How To Retire During A Bear Market

Imagine retiring in this market. A 60-year-old who owns a balanced fund—60% allocated to stocks, 40% to bonds—has seen the value of their investment drop by 18% so far this year.

Soaring prices only makes matters worse. Not only does our 60-year-old have less wealth, but also their savings don’t buy what they used to. In fact, financial advisors say their clients have been more preoccupied with gas and food prices than the terrible stock market.

“Inflation is the biggest issue I’ve been hearing about lately,” said Ashlee Walton, senior financial planner at James Investment Research Inc. “Clients don’t have a lot of experience dealing with inflation this high, and they’re worried about it being a longer-term scenario.”

Make no mistake, inflation is the main culprit for the dismal stock market performance in 2022 so far. The Federal Reserve is hiking interest rates to quash price growth, taking cheap money away from stocks and tech companies, and it’s also causing pain and suffering in the bond market.

For nearly everyone, 2022 has been almost as bad as 2008. Here are strategies for retirees and near-retirees to stay on track in a bear market.

Test Drive Your Retirement Budget

For many people, life in retirement may be pretty different than what they’d imagined. Just a quarter of respondents in a recent Employee Benefit Research Institute (EBRI) survey said that their day-to-day experience aligned with what they had expected before retiring.

One of the biggest adjustments is getting by on a fixed income. That’s why Catherine Collinson, chief executive of ​​the Transamerica Center for Retirement Studies, recommends that investors should take a “retirement test drive” before they actually hang up their spurs.

“Find out how easy or difficult it is to stay on budget,” Collinson said. This will make it easier to adjust spending in times of high inflation and economic trouble.

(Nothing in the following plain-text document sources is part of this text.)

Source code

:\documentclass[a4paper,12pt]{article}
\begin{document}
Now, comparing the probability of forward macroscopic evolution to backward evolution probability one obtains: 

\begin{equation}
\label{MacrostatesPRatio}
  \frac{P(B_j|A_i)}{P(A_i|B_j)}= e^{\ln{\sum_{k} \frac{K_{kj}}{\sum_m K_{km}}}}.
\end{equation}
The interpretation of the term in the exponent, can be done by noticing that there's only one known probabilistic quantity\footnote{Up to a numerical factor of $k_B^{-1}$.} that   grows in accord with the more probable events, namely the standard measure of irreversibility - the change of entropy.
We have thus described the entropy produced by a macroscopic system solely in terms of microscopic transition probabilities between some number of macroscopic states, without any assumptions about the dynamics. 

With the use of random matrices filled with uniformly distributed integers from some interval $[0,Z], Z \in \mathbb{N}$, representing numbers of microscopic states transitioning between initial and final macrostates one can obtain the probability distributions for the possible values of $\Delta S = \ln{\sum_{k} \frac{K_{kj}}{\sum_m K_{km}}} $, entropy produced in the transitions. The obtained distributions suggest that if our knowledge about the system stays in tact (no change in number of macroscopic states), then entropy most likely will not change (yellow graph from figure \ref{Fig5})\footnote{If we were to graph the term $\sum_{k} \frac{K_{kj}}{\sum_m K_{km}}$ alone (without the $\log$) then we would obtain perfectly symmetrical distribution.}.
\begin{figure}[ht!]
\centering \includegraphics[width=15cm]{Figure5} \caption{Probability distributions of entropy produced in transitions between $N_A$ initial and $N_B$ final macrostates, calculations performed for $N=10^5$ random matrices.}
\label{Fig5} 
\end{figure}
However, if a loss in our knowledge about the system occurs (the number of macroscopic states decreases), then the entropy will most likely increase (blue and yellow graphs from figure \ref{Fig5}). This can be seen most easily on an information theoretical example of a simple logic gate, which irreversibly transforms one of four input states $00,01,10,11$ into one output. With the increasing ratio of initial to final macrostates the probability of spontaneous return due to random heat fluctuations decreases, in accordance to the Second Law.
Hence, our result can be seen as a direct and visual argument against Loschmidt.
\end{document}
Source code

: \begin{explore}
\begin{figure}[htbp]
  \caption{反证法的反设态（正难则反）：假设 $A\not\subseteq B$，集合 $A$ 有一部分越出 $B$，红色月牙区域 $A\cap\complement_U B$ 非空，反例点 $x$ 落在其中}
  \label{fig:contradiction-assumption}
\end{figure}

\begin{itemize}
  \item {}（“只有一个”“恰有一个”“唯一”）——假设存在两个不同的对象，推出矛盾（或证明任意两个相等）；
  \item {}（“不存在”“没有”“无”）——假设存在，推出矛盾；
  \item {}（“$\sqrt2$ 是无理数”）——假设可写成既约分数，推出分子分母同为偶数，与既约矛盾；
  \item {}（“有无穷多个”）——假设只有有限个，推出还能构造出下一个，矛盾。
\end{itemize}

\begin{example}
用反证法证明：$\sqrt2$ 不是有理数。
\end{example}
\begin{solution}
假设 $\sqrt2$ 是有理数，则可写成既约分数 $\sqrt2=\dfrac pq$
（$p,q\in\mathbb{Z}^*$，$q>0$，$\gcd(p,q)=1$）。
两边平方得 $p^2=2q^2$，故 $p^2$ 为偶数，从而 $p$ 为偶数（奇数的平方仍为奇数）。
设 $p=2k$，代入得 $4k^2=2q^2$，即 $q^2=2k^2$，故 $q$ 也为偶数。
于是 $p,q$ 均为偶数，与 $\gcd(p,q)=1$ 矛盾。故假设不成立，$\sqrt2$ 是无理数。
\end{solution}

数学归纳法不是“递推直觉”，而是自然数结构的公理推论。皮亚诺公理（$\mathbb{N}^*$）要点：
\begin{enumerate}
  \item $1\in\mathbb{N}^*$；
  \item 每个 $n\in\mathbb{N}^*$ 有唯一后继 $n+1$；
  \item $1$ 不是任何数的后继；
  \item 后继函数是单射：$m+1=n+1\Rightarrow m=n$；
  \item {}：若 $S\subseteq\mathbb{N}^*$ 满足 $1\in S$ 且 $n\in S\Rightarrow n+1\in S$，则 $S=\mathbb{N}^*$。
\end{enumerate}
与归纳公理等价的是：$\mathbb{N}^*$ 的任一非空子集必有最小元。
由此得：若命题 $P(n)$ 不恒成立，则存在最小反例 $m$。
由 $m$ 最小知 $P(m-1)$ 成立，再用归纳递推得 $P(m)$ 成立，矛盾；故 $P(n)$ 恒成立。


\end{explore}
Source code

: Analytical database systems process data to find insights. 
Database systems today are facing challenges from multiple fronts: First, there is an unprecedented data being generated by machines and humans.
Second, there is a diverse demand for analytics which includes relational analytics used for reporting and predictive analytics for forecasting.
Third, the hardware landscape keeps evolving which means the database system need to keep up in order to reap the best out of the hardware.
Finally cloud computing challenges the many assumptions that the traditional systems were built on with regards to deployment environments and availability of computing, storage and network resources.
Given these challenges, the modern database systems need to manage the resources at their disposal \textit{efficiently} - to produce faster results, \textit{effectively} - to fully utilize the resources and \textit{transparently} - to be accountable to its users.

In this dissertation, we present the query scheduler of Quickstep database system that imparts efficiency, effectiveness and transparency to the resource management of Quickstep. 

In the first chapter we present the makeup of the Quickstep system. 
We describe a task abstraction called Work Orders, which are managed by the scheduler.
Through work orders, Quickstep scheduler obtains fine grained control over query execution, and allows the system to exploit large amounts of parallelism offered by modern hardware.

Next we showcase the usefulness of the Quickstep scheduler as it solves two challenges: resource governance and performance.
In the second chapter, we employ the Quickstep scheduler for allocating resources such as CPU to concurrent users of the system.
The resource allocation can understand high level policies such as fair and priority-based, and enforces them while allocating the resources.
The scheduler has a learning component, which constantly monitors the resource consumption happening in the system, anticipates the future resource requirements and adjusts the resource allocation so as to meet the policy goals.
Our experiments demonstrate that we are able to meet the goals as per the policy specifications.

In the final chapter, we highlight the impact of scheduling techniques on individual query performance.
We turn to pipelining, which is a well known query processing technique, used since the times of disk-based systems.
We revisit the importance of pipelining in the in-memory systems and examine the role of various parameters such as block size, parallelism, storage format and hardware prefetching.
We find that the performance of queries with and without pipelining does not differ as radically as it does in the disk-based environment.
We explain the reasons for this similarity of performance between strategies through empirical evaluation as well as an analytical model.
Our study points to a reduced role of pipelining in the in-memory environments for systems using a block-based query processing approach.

Let’s say your annual household income is $100,000, and your current retirement plan would deliver 80% of your pre-retirement income. Spend a period of time attempting to get by on your anticipated income, rather than what you currently earn.

The transition won’t be easy, but that’s the point of the exercise. Adopting a fixed income requires a psychological shift in intuitively understanding what you can really afford. It’s best to approximate this new lifestyle before playing with live ammo."

Stick To Your Financial Plan

Folks often call their financial advisor when markets get rocky and economic news sounds bad, driven by the urge to do something to fix the short-term unpleasantness. It’s understandable, but this urge is misplaced.

People with a good handle on their long-term finances generally have a written financial plan. A recent Hearts & Wallets survey found that people who wrote out a financial plan had more money, better diversification and a higher degree of confidence in their retirement.

Walton suggests retirees go back and review their financial plan when markets start looking bad. This can help them appreciate the larger arc of their post-working life. “Otherwise you don’t know what you should be comparing,” said Walton.

Meanwhile, the absence of a plan can be mostly keenly felt in trying times. Rather than having a bedrock to fall back on, you might try to buy or sell your way out of a bad year for your portfolio, which only creates worse problems down the road.

If you don’t already have a financial plan or a retirement plan, now is the time to contact a fee-only financial planner and get to work.

Build a Cash Reserve

You can weather bear markets and investing missteps, like selling when stocks are down, early in your career. That’s because you’ve got plenty of time to course correct. Once retirement is close at hand, you have no such luxury.

“Retirees don’t have the time to wait for the market to bounce back,” said Jesse Piburn, director of advisory service with Personal Capital. “If they take withdrawals from their retirement funds in a down market, they’ll have fewer assets to grow when the market does recover.”

A key part of retirement planning is to provide yourself with a sizable cash cushion so you don’t have to sell stocks when they’re down to finance your expenses. Part of your retirement plan should be funding a cash bucket that you can use to augment guaranteed income from sources like Social Security, pensions and annuities.

“Outside of your retirement portfolio, consider aiming to have six-to-12 months worth of liquid cash or cash alternatives, so you can withdraw from those if needed without touching your portfolio,” said Piburn.

Optimize Your Tax Strategy

If you have to sell something, be strategic about which account you use.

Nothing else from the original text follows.